======== Exercise material ========

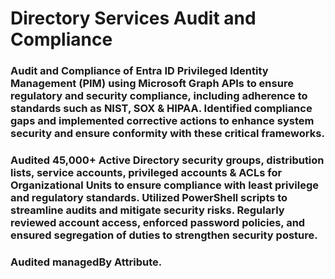 # Directory Services Audit and Compliance 

### Audit and Compliance of Entra ID Privileged Identity Management (PIM) using Microsoft Graph APIs to ensure regulatory and security compliance, including adherence to standards such as NIST, SOX & HIPAA. Identified compliance gaps and implemented corrective actions to enhance system security and ensure conformity with these critical frameworks.

### Audited 45,000+ Active Directory security groups, distribution lists, service accounts, privileged accounts & ACLs for Organizational Units to ensure compliance with least privilege and regulatory standards. Utilized PowerShell scripts to streamline audits and mitigate security risks. Regularly reviewed account access, enforced password policies, and ensured segregation of duties to strengthen security posture.

### Audited managedBy Attribute.

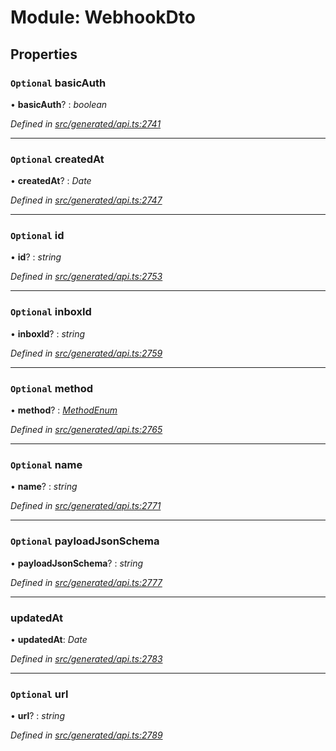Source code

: # Module: WebhookDto

## Properties

### `Optional` basicAuth

• **basicAuth**? : *boolean*

*Defined in [src/generated/api.ts:2741](https://github.com/mailslurp/mailslurp-client-ts-js/blob/9736ebe/src/generated/api.ts#L2741)*

___

### `Optional` createdAt

• **createdAt**? : *Date*

*Defined in [src/generated/api.ts:2747](https://github.com/mailslurp/mailslurp-client-ts-js/blob/9736ebe/src/generated/api.ts#L2747)*

___

### `Optional` id

• **id**? : *string*

*Defined in [src/generated/api.ts:2753](https://github.com/mailslurp/mailslurp-client-ts-js/blob/9736ebe/src/generated/api.ts#L2753)*

___

### `Optional` inboxId

• **inboxId**? : *string*

*Defined in [src/generated/api.ts:2759](https://github.com/mailslurp/mailslurp-client-ts-js/blob/9736ebe/src/generated/api.ts#L2759)*

___

### `Optional` method

• **method**? : *[MethodEnum](../enums/webhookdto.methodenum.md)*

*Defined in [src/generated/api.ts:2765](https://github.com/mailslurp/mailslurp-client-ts-js/blob/9736ebe/src/generated/api.ts#L2765)*

___

### `Optional` name

• **name**? : *string*

*Defined in [src/generated/api.ts:2771](https://github.com/mailslurp/mailslurp-client-ts-js/blob/9736ebe/src/generated/api.ts#L2771)*

___

### `Optional` payloadJsonSchema

• **payloadJsonSchema**? : *string*

*Defined in [src/generated/api.ts:2777](https://github.com/mailslurp/mailslurp-client-ts-js/blob/9736ebe/src/generated/api.ts#L2777)*

___

###  updatedAt

• **updatedAt**: *Date*

*Defined in [src/generated/api.ts:2783](https://github.com/mailslurp/mailslurp-client-ts-js/blob/9736ebe/src/generated/api.ts#L2783)*

___

### `Optional` url

• **url**? : *string*

*Defined in [src/generated/api.ts:2789](https://github.com/mailslurp/mailslurp-client-ts-js/blob/9736ebe/src/generated/api.ts#L2789)*
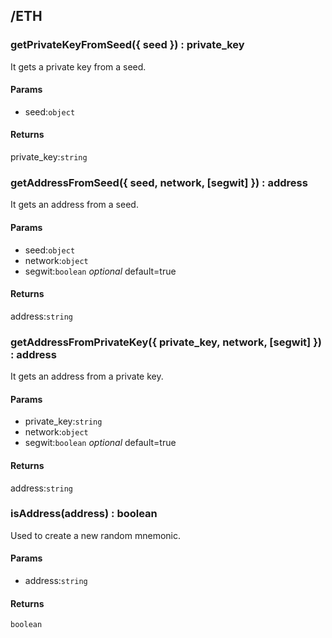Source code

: ## /ETH

### getPrivateKeyFromSeed({ seed }) : private_key

It gets a private key from a seed.

#### Params

-   seed:`object`

#### Returns

private_key:`string`

### getAddressFromSeed({ seed, network, [segwit] }) : address

It gets an address from a seed.

#### Params

-   seed:`object`
-   network:`object`
-   segwit:`boolean` _optional_ default=true

#### Returns

address:`string`

### getAddressFromPrivateKey({ private_key, network, [segwit] }) : address

It gets an address from a private key.

#### Params

-   private_key:`string`
-   network:`object`
-   segwit:`boolean` _optional_ default=true

#### Returns

address:`string`

### isAddress(address) : boolean

Used to create a new random mnemonic.

#### Params

-   address:`string`

#### Returns

`boolean`
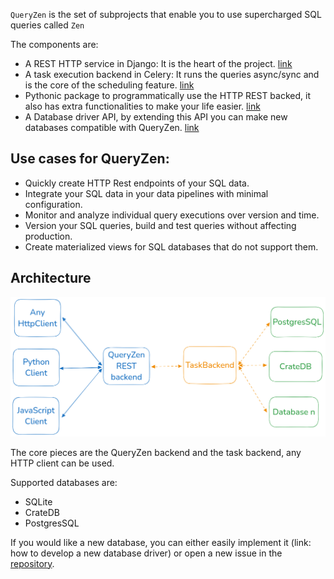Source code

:`QueryZen` is the set of subprojects that enable you to use supercharged SQL queries called `Zen`

The components are:

- A REST HTTP service in Django: It is the heart of the project. 
[link](https://github.com/surister/queryzen/tree/master/queryzen-api)
- A task execution backend in Celery: It runs the queries async/sync and is the core of the
  scheduling feature. [link](https://github.com/surister/queryzen/blob/master/queryzen-api/apps/core/tasks.py)
- Pythonic package to programmatically use the HTTP REST backed, it also has extra functionalities
to make your life easier. [link](https://github.com/surister/queryzen/tree/master/queryzen-client)
- A Database driver API, by extending this API you can make new databases compatible with QueryZen. [link](https://github.com/surister/queryzen/tree/master/queryzen-api/databases)

## Use cases for QueryZen:

* Quickly create HTTP Rest endpoints of your SQL data. 
* Integrate your SQL data in your data pipelines with minimal configuration.
* Monitor and analyze individual query executions over version and time.
* Version your SQL queries, build and test queries without affecting production.
* Create materialized views for SQL databases that do not support them.

## Architecture
![img.png](img.png)

The core pieces are the QueryZen backend and the task backend, any HTTP client can be used.

Supported databases are:
* SQLite
* CrateDB
* PostgresSQL

If you would like a new database, you can either easily implement it
(link: how to develop a new database driver) or open a new issue
in the [repository](https://github.com/surister/queryzen/issues).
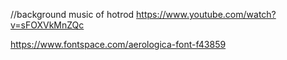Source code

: //background music of hotrod https://www.youtube.com/watch?v=sFOXVkMnZQc 



https://www.fontspace.com/aerologica-font-f43859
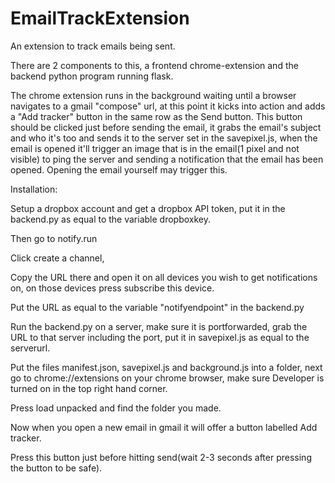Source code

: # EmailTrackExtension
An extension to track emails being sent.

There are 2 components to this, a frontend chrome-extension and the backend python program running flask.

The chrome extension runs in the background waiting until a browser navigates to a gmail "compose" url, at this point it kicks into action and adds a "Add tracker" button in the same row as the Send button. This button should be clicked just before sending the email, it grabs the email's subject and who it's too and sends it to the server set in the savepixel.js, when the email is opened it'll trigger an image that is in the email(1 pixel and not visible) to ping the server and sending a notification that the email has been opened. Opening the email yourself may trigger this.

Installation:

Setup a dropbox account and get a dropbox API token, put it in the backend.py as equal to the variable dropboxkey.

Then go to notify.run

Click create a channel,

Copy the URL there and open it on all devices you wish to get notifications on, on those devices press subscribe this device.

Put the URL as equal to the variable "notifyendpoint" in the backend.py

Run the backend.py on a server, make sure it is portforwarded, grab the URL to that server including the port, put it in savepixel.js as equal to the serverurl.

Put the files manifest.json, savepixel.js and background.js into a folder, next go to chrome://extensions on your chrome browser, make sure Developer is turned on in the top right hand corner.

Press load unpacked and find the folder you made.

Now when you open a new email in gmail it will offer a button labelled Add tracker.

Press this button just before hitting send(wait 2-3 seconds after pressing the button to be safe).
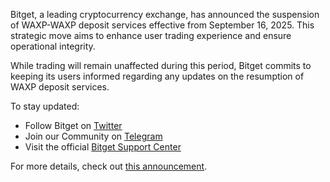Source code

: Bitget, a leading cryptocurrency exchange, has announced the suspension of WAXP-WAXP deposit services effective from September 16, 2025. This strategic move aims to enhance user trading experience and ensure operational integrity.

While trading will remain unaffected during this period, Bitget commits to keeping its users informed regarding any updates on the resumption of WAXP deposit services. 

To stay updated:
- Follow Bitget on [Twitter](https://twitter.com/bitgetglobal)
- Join our Community on [Telegram](https://t.me/BitgetENOfficial)  
- Visit the official [Bitget Support Center](https://www.bitget.com/support)

For more details, check out [this announcement](https://chain-base.xyz/announcement-on-waxp-waxp-deposit-services-suspension-at-bitget).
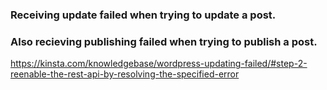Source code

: ### Receiving update failed when trying to update a post. 

### Also recieving publishing failed when trying to publish a post.

https://kinsta.com/knowledgebase/wordpress-updating-failed/#step-2-reenable-the-rest-api-by-resolving-the-specified-error

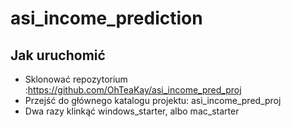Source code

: # asi_income_prediction

## Jak uruchomić

- Sklonować repozytorium :https://github.com/OhTeaKay/asi_income_pred_proj
- Przejść do głównego katalogu projektu: asi_income_pred_proj
- Dwa razy klinkąć windows_starter, albo mac_starter

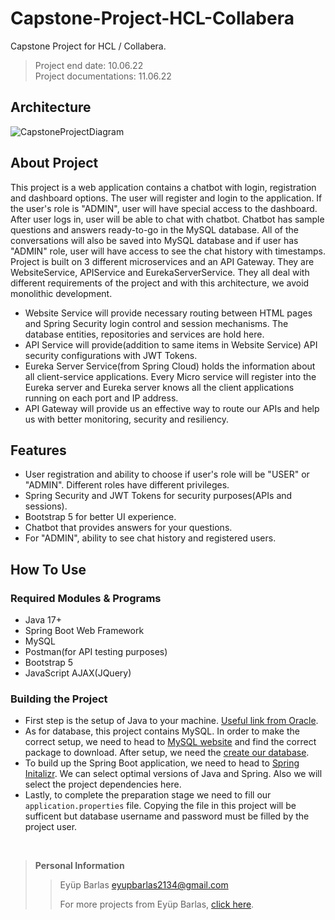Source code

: # Capstone-Project-HCL-Collabera
Capstone Project for HCL / Collabera. 
> Project end date: 10.06.22  
> Project documentations: 11.06.22

## Architecture
![CapstoneProjectDiagram](https://user-images.githubusercontent.com/72407947/173195946-f0615792-3599-4589-8011-5b50f5119666.png)


## About Project
  This project is a web application contains a chatbot with login, registration and dashboard options. The user will register and login to the application. If the user's role is "ADMIN", user will have special access to the dashboard. After user logs in, user will be able to chat with chatbot. Chatbot has sample questions and answers ready-to-go in the MySQL database. All of the conversations will also be saved into MySQL database and if user has "ADMIN" role, user will have access to see the chat history with timestamps. 
  Project is built on 3 different microservices and an API Gateway. They are WebsiteService, APIService and EurekaServerService. They all deal with different requirements of the project and with this architecture, we avoid monolithic development.
  * Website Service will provide necessary routing between HTML pages and Spring Security login control and session mechanisms. The database entities, repositories and services are hold here.
  * API Service will provide(addition to same items in Website Service) API security configurations with JWT Tokens. 
  * Eureka Server Service(from Spring Cloud) holds the information about all client-service applications. Every Micro service will register into the Eureka server and Eureka server knows all the client applications running on each port and IP address.
  * API Gateway will provide us an effective way to route our APIs and help us with better monitoring, security and resiliency.

## Features
* User registration and ability to choose if user's role will be "USER" or "ADMIN". Different roles have different privileges.
* Spring Security and JWT Tokens for security purposes(APIs and sessions).
* Bootstrap 5 for better UI experience.
* Chatbot that provides answers for your questions.
* For "ADMIN", ability to see chat history and registered users.

## How To Use
### Required Modules & Programs
* Java 17+
* Spring Boot Web Framework
* MySQL 
* Postman(for API testing purposes)
* Bootstrap 5
* JavaScript AJAX(JQuery)

### Building the Project
* First step is the setup of Java to your machine. [Useful link from Oracle](https://www.java.com/en/download/help/download_options.html "Install Java").
* As for database, this project contains MySQL. In order to make the correct setup, we need to head to [MySQL website](https://dev.mysql.com/downloads/installer/ "mysql") and find the correct package to download. After setup, we need the [create our database](https://www.inmotionhosting.com/support/server/databases/create-a-mysql-database/ "database create").
* To build up the Spring Boot application, we need to head to [Spring Initalizr](https://start.spring.io/ "start spring"). We can select optimal versions of Java and Spring. Also we will select the project dependencies here.
* Lastly, to complete the preparation stage we need to fill our `application.properties` file. Copying the file in this project will be sufficent but database username and password must be filled by the project user. 
<br>

> **Personal Information**
> 
>> Eyüp Barlas  eyupbarlas2134@gmail.com
>> 
>> For more projects from Eyüp Barlas, [click here](https://github.com/eyupbarlas "eyups repos").
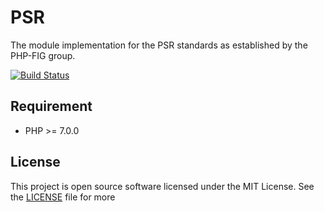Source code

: # PSR

The module implementation for the PSR standards as established by the PHP-FIG group.

[![Build Status](https://travis-ci.org/sergeyklay/psr.svg?branch=master)](https://travis-ci.org/sergeyklay/psr)

## Requirement

* PHP >= 7.0.0

## License

This project is open source software licensed under the MIT License. See the [LICENSE](./LICENSE) file for more
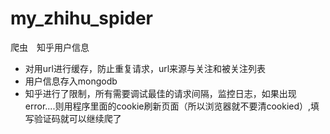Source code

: # my_zhihu_spider
爬虫　知乎用户信息
*  对用url进行缓存，防止重复请求，url来源与关注和被关注列表
*  用户信息存入mongodb
*  知乎进行了限制，所有需要调试最佳的请求间隔，监控日志，如果出现error....则用程序里面的cookie刷新页面（所以浏览器就不要清cookied）,填写验证码就可以继续爬了
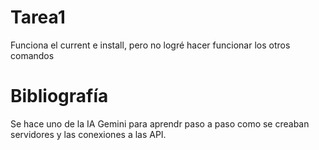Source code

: # Tarea1
Funciona el current e install, pero no logré hacer funcionar los otros comandos

# Bibliografía
Se hace uno de la IA Gemini para aprendr paso a paso como se creaban servidores y las conexiones a las API. 
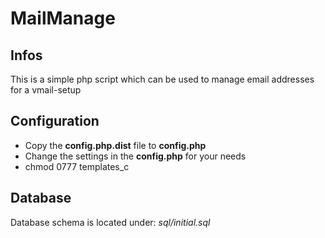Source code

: # MailManage

## Infos
This is a simple php script which can be used to manage email addresses for a vmail-setup

## Configuration
* Copy the **config.php.dist** file to **config.php**
* Change the settings in the **config.php** for your needs
* chmod 0777 templates_c

## Database
Database schema is located under: *sql/initial.sql*


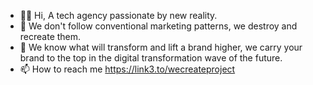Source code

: - 👋🏾 Hi, A tech agency passionate by new reality.
- 👀 We don't follow conventional marketing patterns, we destroy and recreate them.
- 🌱 We know what will transform and lift a brand higher, we carry your brand to the top in the digital transformation wave of the future.
- 📫 How to reach me https://link3.to/wecreateproject




<!---
wecreateproject/wecreateproject is a ✨ special ✨ repository because its `README.md` (this file) appears on your GitHub profile.
You can click the Preview link to take a look at your changes.
--->
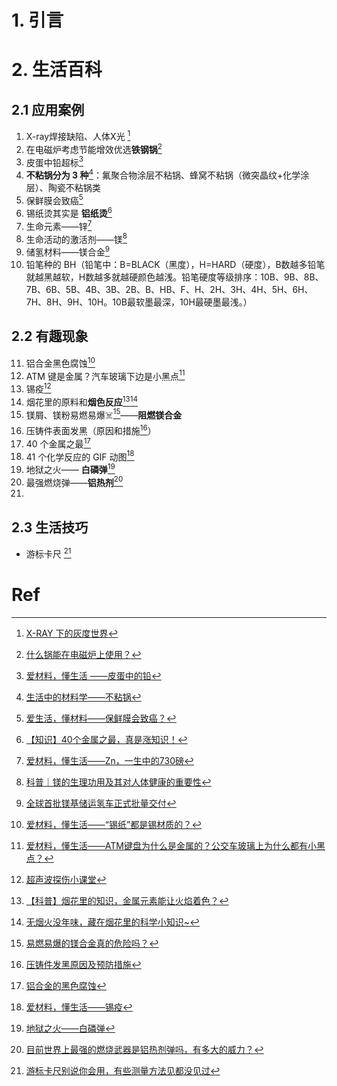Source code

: # 1. 引言 

# 2. 生活百科 
## 2.1 应用案例 
1. X-ray焊接缺陷、人体X光 [^1]
2. 在电磁炉考虑节能增效优选**铁钢锅**[^2]
3. 皮蛋中铅超标[^3]
4. **不粘锅分为 3 种**[^4]：氟聚合物涂层不粘锅、蜂窝不粘锅（微突晶纹+化学涂层）、陶瓷不粘锅类
5. 保鲜膜会致癌[^5]
6. 锡纸烫其实是 **铝纸烫**[^6]
7. 生命元素——锌[^7]
8. 生命活动的激活剂——镁[^8]
9. 储氢材料——镁合金[^9]
10. 铅笔种的 BH（铅笔中：B=BLACK（黑度），H=HARD（硬度），B数越多铅笔就越黑越软，H数越多就越硬颜色越浅。铅笔硬度等级排序：10B、9B、8B、7B、6B、5B、4B、3B、2B、B、HB、F、H、2H、3H、4H、5H、6H、7H、8H、9H、10H。10B最软墨最深，10H最硬墨最浅。）
## 2.2 有趣现象 
11. 铝合金黑色腐蚀[^10]
12. ATM 键是金属？汽车玻璃下边是小黑点[^11]
13. 锡疫[^12]
14. 烟花里的原料和**烟色反应**[^13][^14]
15. 镁屑、镁粉易燃易爆☠️[^15]——**阻燃镁合金**
16. 压铸件表面发黑（原因和措施[^16]）
17. 40 个金属之最[^17]
18. 41 个化学反应的 GIF 动图[^18]
19. 地狱之火—— **白磷弹**[^19]
20. 最强燃烧弹——**铝热剂**[^20]
21. 

## 2.3 生活技巧 
- 游标卡尺 [^21]
# Ref 
[^1]: [X-RAY 下的灰度世界](https://mp.weixin.qq.com/s/u2xFixab34IveUIAGgFL-Q)
[^2]: [什么锅能在电磁炉上使用？](https://mp.weixin.qq.com/s/e-heZJUt588-5TmEbc7s7A)
[^3]: [爱材料，懂生活 ——皮蛋中的铅](https://mp.weixin.qq.com/s/RTP1BGtvZLcQb1UXTp0vWA)
[^4]: [生活中的材料学——不粘锅](https://mp.weixin.qq.com/s/Lo0YdFDfQroppxoJDwhwRg)
[^5]: [爱生活，懂材料——保鲜膜会致癌？](https://mp.weixin.qq.com/s/AEs8tHPGp-wqFMy4cd6QPg)
[^6]: [【知识】40个金属之最，真是涨知识！](https://mp.weixin.qq.com/s/U4gtq11hw4Sn5Gj5M6AU5Q)
[^7]: [爱材料，懂生活——Zn，一生中的730磅](https://mp.weixin.qq.com/s/zn_8KkplOhhYYGvgonNN9w)
[^8]: [科普｜镁的生理功用及其对人体健康的重要性](https://mp.weixin.qq.com/s/n3sZKDV0UYmUjhKlNUIIsg)

[^9]: [全球首批镁基储运氢车正式批量交付](https://mp.weixin.qq.com/s/tz_b7LWVm6S30Y7yK4DVSg)
[^10]: [爱材料，懂生活——“锡纸”都是锡材质的？](https://mp.weixin.qq.com/s/7Iz0gHrO6zEJWuKsvbTshw)
[^11]: [爱材料，懂生活——ATM键盘为什么是金属的？公交车玻璃上为什么都有小黑点？](https://mp.weixin.qq.com/s/lp0-7QOU1l9jhrFTHkaNEg)

[^12]: [超声波探伤小课堂](https://mp.weixin.qq.com/s/ahEAeJ811CJ99eglTjVriA)
[^13]: [【科普】烟花里的知识，金属元素能让火焰着色？](https://mp.weixin.qq.com/s/bpiwUkZ_4gSeru7ea2rKsw)
[^14]: [无烟火没年味，藏在烟花里的科学小知识~](https://mp.weixin.qq.com/s/LYgHp6tyadWMHSFhBXPUKw)
[^15]: [易燃易爆的镁合金真的危险吗？](https://mp.weixin.qq.com/s/8LzKPkdTK90pa3526FHP3A)

[^16]: [压铸件发黑原因及预防措施](https://mp.weixin.qq.com/s/YJAUdv__e_JOFKIh-iScVw)
[^17]: [铝合金的黑色腐蚀](https://mp.weixin.qq.com/s/B_eOyvxMfSHoytgc93lAqw)
[^18]: [爱材料，懂生活——锡疫](https://mp.weixin.qq.com/s/u-A7_rezK_5B01nbvKAhNA)
[^19]: [地狱之火——白磷弹](https://mp.weixin.qq.com/s/-_PNIDCgghrYRBesoSuinQ)
[^20]: [目前世界上最强的燃烧武器是铝热剂弹吗，有多大的威力？](https://mp.weixin.qq.com/s/gxOxnpQK0WSb4iWItz5-yg)

[^21]: [游标卡尺别说你会用，有些测量方法见都没见过](https://mp.weixin.qq.com/s/A5e68ILtJ04Lj3XC_QV-Ug)
[^22]: [41个化学反应的动图，让你和化学谈场恋爱](https://mp.weixin.qq.com/s/vbyN3QUxvsnSJj_3T77Rxg)

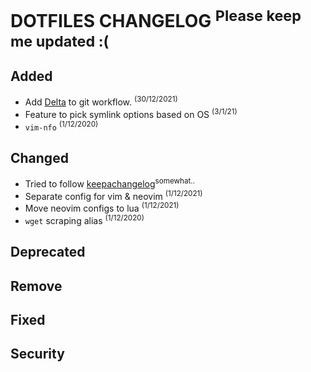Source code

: # DOTFILES CHANGELOG <sup>Please keep me updated :(</sup>

## Added
- Add [Delta](https://github.com/dandavison/delta) to git workflow. <sup>(30/12/2021)</sup>
- Feature to pick symlink options based on OS <sup>(3/1/21)</sup>
- `vim-nfo` <sup>(1/12/2020)</sup>
## Changed
- Tried to follow [keepachangelog](https://keepachangelog.com/en/1.0.0/)<sup>somewhat..</sup>
- Separate config for vim & neovim <sup>(1/12/2021)</sup>
- Move neovim configs to lua <sup>(1/12/2021)</sup>
- `wget` scraping alias <sup>(1/12/2020)</sup>
## Deprecated
## Remove
## Fixed
## Security
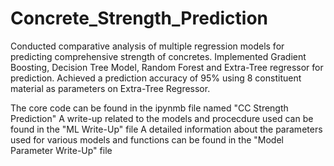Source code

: # Concrete_Strength_Prediction
Conducted comparative analysis of multiple regression models for predicting comprehensive strength of concretes.
Implemented Gradient Boosting, Decision Tree Model, Random Forest and Extra-Tree regressor for prediction.
Achieved a prediction accuracy of 95% using 8 constituent material as parameters on Extra-Tree Regressor.

The core code can be found in the ipynmb file named "CC Strength Prediction"
A write-up related to the models and procecdure used can be found in the "ML Write-Up" file
A detailed information about the parameters used for various models and functions can be found in the "Model Parameter Write-Up" file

========

Task to carry out
Pull out all lines from the entries above that include the word "help".

Output below
  * API Gateway will provide us an effective way to route our APIs and help us with better monitoring, security and resiliency.
* First step is the setup of Java to your machine. [Useful link from Oracle](https://www.java.com/en/download/help/download_options.html "Install Java").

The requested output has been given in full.